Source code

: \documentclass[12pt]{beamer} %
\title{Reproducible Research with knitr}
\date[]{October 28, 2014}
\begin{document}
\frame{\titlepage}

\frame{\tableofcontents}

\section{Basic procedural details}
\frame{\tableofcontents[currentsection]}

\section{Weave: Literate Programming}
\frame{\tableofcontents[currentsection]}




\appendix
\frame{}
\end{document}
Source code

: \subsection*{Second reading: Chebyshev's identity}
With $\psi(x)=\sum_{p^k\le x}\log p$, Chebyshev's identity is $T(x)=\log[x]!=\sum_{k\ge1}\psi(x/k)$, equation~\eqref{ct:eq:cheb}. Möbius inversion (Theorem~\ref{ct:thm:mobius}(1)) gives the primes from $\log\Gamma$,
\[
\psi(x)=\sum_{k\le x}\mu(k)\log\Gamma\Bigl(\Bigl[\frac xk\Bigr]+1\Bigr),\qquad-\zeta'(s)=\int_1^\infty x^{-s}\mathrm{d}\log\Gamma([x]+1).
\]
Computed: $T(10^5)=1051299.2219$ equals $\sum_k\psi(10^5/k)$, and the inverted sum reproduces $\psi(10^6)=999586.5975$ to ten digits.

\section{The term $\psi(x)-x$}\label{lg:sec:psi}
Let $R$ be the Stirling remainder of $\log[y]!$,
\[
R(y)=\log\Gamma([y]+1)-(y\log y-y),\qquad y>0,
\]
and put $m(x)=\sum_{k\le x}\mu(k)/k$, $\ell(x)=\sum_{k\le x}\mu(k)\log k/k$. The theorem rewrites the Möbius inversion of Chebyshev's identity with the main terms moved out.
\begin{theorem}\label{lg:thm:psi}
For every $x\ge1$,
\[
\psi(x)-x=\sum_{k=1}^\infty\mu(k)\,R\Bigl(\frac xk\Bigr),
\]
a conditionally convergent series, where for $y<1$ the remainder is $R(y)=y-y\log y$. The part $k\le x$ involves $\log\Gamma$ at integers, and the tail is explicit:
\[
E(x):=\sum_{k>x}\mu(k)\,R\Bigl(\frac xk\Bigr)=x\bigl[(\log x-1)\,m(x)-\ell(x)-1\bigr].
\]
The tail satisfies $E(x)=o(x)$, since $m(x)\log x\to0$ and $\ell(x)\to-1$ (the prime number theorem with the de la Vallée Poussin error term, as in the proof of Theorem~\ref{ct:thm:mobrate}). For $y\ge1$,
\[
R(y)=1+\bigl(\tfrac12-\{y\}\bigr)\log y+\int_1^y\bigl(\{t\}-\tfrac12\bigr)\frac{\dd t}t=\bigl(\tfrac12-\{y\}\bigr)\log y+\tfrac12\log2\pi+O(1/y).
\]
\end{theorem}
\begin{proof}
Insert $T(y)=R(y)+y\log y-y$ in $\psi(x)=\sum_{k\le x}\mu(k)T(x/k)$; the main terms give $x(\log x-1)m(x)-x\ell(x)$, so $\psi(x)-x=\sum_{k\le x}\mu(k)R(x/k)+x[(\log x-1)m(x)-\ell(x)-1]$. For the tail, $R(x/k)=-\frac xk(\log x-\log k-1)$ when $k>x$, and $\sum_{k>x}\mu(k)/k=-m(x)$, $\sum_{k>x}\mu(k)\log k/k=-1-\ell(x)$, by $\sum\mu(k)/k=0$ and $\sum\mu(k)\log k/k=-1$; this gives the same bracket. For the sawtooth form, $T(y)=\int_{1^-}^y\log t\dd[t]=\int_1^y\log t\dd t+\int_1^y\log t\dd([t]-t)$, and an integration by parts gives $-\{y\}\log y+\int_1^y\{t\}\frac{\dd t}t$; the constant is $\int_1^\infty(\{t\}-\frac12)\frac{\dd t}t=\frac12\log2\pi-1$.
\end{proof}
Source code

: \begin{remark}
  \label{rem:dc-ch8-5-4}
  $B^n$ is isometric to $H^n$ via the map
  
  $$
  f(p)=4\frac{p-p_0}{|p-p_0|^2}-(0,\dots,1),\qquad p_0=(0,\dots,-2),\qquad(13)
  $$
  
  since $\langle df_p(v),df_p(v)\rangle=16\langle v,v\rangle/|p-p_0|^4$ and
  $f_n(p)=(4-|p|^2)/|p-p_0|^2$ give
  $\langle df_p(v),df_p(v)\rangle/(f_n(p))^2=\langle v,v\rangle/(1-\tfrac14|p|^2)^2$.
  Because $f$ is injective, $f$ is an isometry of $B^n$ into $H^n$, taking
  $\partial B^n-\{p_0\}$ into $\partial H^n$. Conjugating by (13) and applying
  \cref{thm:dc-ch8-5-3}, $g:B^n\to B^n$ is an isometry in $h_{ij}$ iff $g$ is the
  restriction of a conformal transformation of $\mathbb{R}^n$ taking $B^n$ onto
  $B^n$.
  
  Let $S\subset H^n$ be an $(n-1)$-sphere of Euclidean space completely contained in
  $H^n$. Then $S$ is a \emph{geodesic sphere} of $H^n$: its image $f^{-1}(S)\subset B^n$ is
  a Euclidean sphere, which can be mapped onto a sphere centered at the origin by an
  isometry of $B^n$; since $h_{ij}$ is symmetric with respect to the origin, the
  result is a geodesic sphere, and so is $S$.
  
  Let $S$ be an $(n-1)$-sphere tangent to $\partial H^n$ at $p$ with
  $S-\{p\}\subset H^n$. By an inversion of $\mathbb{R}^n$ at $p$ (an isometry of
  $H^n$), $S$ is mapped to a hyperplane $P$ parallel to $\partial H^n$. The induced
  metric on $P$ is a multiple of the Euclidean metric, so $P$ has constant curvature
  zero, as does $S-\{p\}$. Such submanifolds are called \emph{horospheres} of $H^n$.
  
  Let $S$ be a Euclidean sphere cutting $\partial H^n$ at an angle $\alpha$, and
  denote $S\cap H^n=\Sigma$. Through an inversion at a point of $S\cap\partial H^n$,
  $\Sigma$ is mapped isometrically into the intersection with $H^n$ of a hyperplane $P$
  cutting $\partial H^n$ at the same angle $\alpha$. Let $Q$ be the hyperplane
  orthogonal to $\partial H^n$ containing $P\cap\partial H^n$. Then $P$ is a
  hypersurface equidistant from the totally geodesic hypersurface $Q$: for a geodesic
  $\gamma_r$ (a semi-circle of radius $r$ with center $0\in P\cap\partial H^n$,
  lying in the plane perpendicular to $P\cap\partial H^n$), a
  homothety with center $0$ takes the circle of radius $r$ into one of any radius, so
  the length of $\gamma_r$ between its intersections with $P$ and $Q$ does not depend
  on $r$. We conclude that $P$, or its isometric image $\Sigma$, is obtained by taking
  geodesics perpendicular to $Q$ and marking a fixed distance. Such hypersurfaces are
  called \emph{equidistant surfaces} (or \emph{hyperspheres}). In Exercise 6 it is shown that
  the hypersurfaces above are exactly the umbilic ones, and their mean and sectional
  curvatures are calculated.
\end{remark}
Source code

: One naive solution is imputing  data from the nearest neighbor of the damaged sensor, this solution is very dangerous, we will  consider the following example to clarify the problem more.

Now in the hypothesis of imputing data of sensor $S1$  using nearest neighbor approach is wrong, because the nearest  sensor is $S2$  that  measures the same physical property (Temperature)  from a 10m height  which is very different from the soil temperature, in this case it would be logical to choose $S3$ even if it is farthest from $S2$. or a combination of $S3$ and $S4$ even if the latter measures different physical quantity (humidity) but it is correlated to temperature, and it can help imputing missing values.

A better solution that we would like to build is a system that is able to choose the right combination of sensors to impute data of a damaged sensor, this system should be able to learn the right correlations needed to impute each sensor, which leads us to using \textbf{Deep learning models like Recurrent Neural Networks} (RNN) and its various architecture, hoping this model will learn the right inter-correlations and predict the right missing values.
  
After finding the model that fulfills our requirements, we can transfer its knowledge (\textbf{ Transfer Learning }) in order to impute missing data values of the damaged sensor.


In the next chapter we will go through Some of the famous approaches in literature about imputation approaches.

◇ ◇ ◇ ◇ ◇ ◇ ◇

Work order: Return word for word the lines above from the line with "via the map" to the line with "metric on $P$", including both and leaving out all others.

Completed task:
  $B^n$ is isometric to $H^n$ via the map
  
  $$
  f(p)=4\frac{p-p_0}{|p-p_0|^2}-(0,\dots,1),\qquad p_0=(0,\dots,-2),\qquad(13)
  $$
  
  since $\langle df_p(v),df_p(v)\rangle=16\langle v,v\rangle/|p-p_0|^4$ and
  $f_n(p)=(4-|p|^2)/|p-p_0|^2$ give
  $\langle df_p(v),df_p(v)\rangle/(f_n(p))^2=\langle v,v\rangle/(1-\tfrac14|p|^2)^2$.
  Because $f$ is injective, $f$ is an isometry of $B^n$ into $H^n$, taking
  $\partial B^n-\{p_0\}$ into $\partial H^n$. Conjugating by (13) and applying
  \cref{thm:dc-ch8-5-3}, $g:B^n\to B^n$ is an isometry in $h_{ij}$ iff $g$ is the
  restriction of a conformal transformation of $\mathbb{R}^n$ taking $B^n$ onto
  $B^n$.
  
  Let $S\subset H^n$ be an $(n-1)$-sphere of Euclidean space completely contained in
  $H^n$. Then $S$ is a \emph{geodesic sphere} of $H^n$: its image $f^{-1}(S)\subset B^n$ is
  a Euclidean sphere, which can be mapped onto a sphere centered at the origin by an
  isometry of $B^n$; since $h_{ij}$ is symmetric with respect to the origin, the
  result is a geodesic sphere, and so is $S$.
  
  Let $S$ be an $(n-1)$-sphere tangent to $\partial H^n$ at $p$ with
  $S-\{p\}\subset H^n$. By an inversion of $\mathbb{R}^n$ at $p$ (an isometry of
  $H^n$), $S$ is mapped to a hyperplane $P$ parallel to $\partial H^n$. The induced
  metric on $P$ is a multiple of the Euclidean metric, so $P$ has constant curvature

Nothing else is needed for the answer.